──────── AVAILABLE DATA ────────

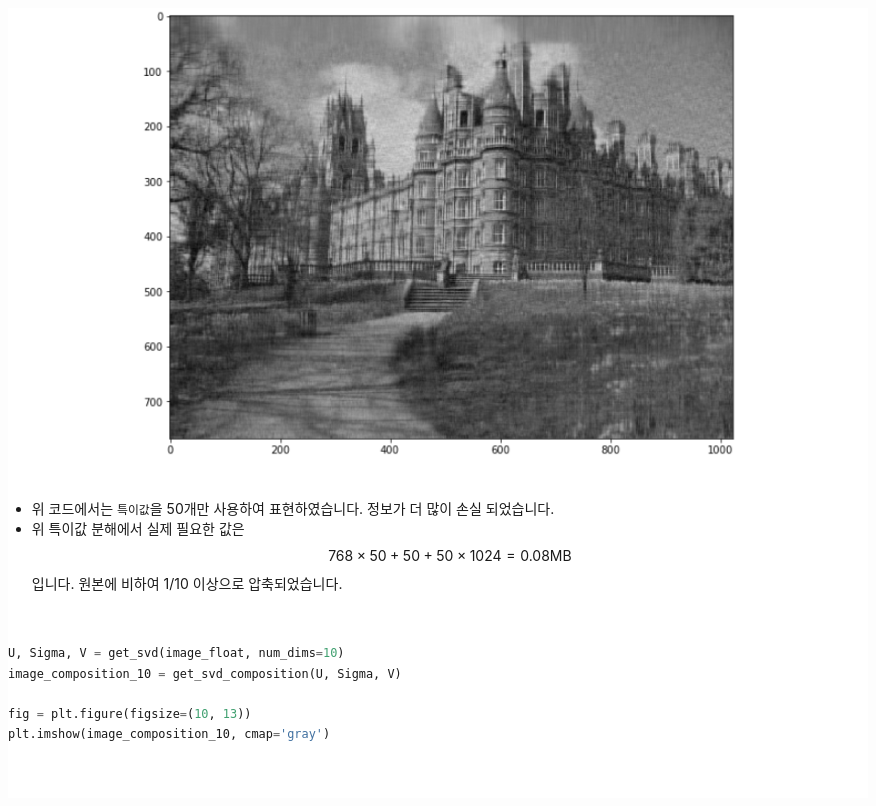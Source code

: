 <center><img src="../assets/img/math/la/svd/7.png" alt="Drawing" style="width: 600px;"/></center>
<br>

- 위 코드에서는 `특이값`을 50개만 사용하여 표현하였습니다. 정보가 더 많이 손실 되었습니다.
- 위 특이값 분해에서 실제 필요한 값은 $$ 768 \times 50 + 50 + 50 \times 1024 = 0.08\text{MB}$$ 입니다. 원본에 비하여 1/10 이상으로 압축되었습니다.

<br>

```python
U, Sigma, V = get_svd(image_float, num_dims=10)
image_composition_10 = get_svd_composition(U, Sigma, V)

fig = plt.figure(figsize=(10, 13))
plt.imshow(image_composition_10, cmap='gray')
```

<br>

<br>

────────

▶ _REQUIRED ACTION_: From the listing, copy each line containing the word "Sigma".

▶ _EXERCISE ANSWER_:
U, Sigma, V = get_svd(image_float, num_dims=10)
image_composition_10 = get_svd_composition(U, Sigma, V)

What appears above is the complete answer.